É o que veremos na prática a partir da comparação de sete cervejas do estilo. As cinco primeiras são representantes mais fiéis do estilo, com teor alcoólico mediano e obtidas por meio da mistura entre cervejas jovens e envelhecidas, em diferentes proporções. As duas últimas – infelizmente indisponíveis no Brasil – são versões mais fortes, longamente maturadas em carvalho, sem mistura com cervejas jovens, e nos mostram quão ousadas podem ser as cervejas de Flandres.


Fonte: belgianbeershrimper.wordpress.com
A cervejaria Rodenbach é a maior referência mundial no estilo, e foi dela que se originou a cultura mista de leveduras e bactérias atualmente empregada pela maior parte dos produtores de Flanders red ales, donde se pode dimensionar sua importância histórica. A cervejaria vende cinco versões de sua cerveja, dentre as quais a Rodenbach (também denominada “Rodenbach Classic”) é a mais simples e amena. Composta a partir de um blend em que entra um quarto de cerveja envelhecida (por dois anos) e três quartos de cerveja jovem, mostra predomínio das características maltadas, tostadas e frutadas da ale fresca. Caramelo, castanhas e tostado unem-se a notas de morango maduro, uva roxa e pimenta-do-Reino. Ao fundo, algum animal e caprílico denunciam as Brettanomyes, enquanto os tonéis imprimem um tom levemente amadeirado e uma sutil baunilha que reforça a percepção dos morangos. Ela começa medianamente ácida na boca, mas logo abre uma envolvente doçura maltada que se prolonga no final. O corpo é médio, com textura é cremosa. Mantém-se suave, de paladar muito acessível, sem perder completamente a complexidade da maturação. Clique aqui para ver a avaliação completa.

Fonte: www.boozehund.com
A “Grand Cru” é o segundo blend clássico da Rodenbach, com mistura de proporções invertidas em relação à “Classic”: dois terços de cerveja envelhecida em madeira (por dois anos) e apenas um terço de cerveja jovem.
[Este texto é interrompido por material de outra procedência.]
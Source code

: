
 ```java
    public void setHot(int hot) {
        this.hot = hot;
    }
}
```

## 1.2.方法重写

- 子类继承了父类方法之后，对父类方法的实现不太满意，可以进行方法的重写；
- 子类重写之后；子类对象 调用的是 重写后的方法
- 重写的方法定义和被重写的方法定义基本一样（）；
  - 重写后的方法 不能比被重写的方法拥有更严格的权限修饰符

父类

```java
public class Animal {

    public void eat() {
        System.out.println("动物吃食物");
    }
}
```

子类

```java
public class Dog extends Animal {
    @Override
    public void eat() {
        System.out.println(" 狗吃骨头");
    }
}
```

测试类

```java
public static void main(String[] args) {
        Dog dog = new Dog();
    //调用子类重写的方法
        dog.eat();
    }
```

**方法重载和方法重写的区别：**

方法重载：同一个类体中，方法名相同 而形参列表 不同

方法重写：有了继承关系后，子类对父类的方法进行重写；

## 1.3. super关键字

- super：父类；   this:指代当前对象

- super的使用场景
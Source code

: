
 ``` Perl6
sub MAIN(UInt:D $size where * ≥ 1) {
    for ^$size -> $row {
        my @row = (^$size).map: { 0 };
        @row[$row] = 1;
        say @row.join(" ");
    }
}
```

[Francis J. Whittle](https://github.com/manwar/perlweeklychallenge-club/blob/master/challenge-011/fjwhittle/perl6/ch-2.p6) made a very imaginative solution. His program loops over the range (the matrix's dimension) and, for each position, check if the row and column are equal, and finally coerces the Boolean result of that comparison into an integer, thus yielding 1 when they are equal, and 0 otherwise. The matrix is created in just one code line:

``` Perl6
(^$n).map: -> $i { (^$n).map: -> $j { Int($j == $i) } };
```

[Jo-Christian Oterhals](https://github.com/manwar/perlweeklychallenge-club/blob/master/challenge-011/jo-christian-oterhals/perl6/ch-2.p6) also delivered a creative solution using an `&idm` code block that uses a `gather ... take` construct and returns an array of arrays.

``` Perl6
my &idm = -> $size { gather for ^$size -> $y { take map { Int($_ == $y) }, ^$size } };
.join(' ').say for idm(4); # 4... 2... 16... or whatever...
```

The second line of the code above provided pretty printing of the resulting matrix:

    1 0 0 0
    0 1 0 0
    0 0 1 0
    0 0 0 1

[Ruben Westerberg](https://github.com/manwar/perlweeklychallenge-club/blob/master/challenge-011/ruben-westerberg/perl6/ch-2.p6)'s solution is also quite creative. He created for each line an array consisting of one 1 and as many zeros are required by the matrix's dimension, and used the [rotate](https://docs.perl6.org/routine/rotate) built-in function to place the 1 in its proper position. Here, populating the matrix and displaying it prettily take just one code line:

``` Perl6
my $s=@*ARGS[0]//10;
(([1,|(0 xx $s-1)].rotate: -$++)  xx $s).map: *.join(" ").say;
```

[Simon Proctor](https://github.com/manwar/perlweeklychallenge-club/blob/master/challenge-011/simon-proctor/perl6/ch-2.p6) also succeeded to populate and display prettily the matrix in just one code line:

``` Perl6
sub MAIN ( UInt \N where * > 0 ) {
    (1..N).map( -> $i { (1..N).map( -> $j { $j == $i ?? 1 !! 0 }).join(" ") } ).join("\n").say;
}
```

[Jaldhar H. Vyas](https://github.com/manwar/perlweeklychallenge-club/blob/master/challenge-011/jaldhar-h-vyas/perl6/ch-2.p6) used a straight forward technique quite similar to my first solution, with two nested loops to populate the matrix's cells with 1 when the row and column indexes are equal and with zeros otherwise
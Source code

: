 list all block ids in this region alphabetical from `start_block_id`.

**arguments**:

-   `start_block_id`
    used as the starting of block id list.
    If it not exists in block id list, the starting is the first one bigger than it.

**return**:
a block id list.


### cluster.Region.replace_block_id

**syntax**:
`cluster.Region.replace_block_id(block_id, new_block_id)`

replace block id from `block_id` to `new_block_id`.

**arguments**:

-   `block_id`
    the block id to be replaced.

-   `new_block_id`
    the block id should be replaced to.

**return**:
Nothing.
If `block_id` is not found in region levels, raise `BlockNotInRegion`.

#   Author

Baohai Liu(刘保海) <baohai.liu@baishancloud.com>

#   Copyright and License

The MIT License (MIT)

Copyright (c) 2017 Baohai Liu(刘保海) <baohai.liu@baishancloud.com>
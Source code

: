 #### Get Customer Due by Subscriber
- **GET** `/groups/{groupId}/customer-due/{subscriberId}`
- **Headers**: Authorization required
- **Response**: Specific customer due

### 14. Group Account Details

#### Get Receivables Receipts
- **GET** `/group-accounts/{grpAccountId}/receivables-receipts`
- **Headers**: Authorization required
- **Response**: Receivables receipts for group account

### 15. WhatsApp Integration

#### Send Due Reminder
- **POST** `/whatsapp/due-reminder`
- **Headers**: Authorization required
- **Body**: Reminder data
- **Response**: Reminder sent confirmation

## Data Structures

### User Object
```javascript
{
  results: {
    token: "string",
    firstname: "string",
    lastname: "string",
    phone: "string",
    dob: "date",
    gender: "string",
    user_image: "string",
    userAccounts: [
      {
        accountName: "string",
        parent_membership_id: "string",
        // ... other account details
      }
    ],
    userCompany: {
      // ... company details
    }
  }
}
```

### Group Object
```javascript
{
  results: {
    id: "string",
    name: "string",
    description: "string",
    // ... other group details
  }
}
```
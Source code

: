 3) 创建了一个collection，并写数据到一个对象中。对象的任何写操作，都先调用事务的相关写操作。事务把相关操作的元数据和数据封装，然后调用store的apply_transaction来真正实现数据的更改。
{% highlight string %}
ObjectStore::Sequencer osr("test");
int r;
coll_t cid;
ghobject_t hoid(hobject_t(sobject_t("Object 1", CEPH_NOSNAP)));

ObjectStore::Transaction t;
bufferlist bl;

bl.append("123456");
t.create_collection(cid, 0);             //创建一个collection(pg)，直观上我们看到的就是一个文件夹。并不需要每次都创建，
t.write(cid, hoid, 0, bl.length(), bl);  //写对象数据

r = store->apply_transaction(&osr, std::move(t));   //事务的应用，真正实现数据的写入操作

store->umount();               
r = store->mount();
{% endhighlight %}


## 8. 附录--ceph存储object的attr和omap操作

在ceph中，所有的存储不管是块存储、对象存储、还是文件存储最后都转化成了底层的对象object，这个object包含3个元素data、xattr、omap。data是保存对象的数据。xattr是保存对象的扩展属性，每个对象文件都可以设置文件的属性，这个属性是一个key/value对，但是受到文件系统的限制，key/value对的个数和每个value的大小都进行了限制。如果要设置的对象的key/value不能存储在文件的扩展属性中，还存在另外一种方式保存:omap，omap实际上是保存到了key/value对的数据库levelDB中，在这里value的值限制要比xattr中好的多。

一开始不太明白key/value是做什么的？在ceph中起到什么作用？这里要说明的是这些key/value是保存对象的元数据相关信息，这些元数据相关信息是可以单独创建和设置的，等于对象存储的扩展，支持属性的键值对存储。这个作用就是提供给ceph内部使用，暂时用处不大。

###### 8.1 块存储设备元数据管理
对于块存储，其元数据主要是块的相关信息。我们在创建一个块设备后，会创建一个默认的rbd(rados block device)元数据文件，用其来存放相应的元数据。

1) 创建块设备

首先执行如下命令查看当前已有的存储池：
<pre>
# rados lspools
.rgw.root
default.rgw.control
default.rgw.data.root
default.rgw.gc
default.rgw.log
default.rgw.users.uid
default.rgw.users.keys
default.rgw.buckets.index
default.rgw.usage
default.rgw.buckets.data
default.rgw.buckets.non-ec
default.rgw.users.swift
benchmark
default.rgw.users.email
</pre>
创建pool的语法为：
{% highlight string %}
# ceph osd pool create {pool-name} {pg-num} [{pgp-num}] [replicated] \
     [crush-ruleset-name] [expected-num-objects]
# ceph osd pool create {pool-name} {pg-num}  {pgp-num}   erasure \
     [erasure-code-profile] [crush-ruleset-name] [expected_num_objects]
Como se poderia esperar, o resultado é que a complexidade e o caráter “selvagem” da cerveja envelhecida brilham com muito mais transparência, muito embora a maciez da jovem ainda se evidencie para tornar o blend mais amigável ao paladar. Quase tudo o que está presente na versão “Classic” reaparece aqui com mais intensidade. Couro cru, estábulo, caramelo e morangos maduros se equilibram no aroma em partes iguais, com sensações complementares de castanhas, chocolate, vinho tinto, pimenta-do-Reino e lírios. A maturação em madeira aparece mais – além dos aromas animais, notam-se amadeirado, amêndoas cruas, vinagre e uma baunilha que se junta às frutas para reforçar a sensação de morango. Ela entra bem ácida na boca, mas a acidez vai decaindo em direção a um final muito longo e gentil, em que a doçura do malte aparece de forma equilibrada. O corpo é mediano e a textura é aveludada, com uma certa adstringência da madeira. Um blend equilibrado e refinado, em que os encantos do estilo aparecem de forma mais clara sem que a doçura pese demais. Lembra muito um vinho tinto da Borgonha. É uma pena que custe tão caro no Brasil – bem que a importadora poderia trazer as garrafinhas de 330 ou 250ml para que ela se torne mais acessível. Clique aqui para ver a avaliação completa.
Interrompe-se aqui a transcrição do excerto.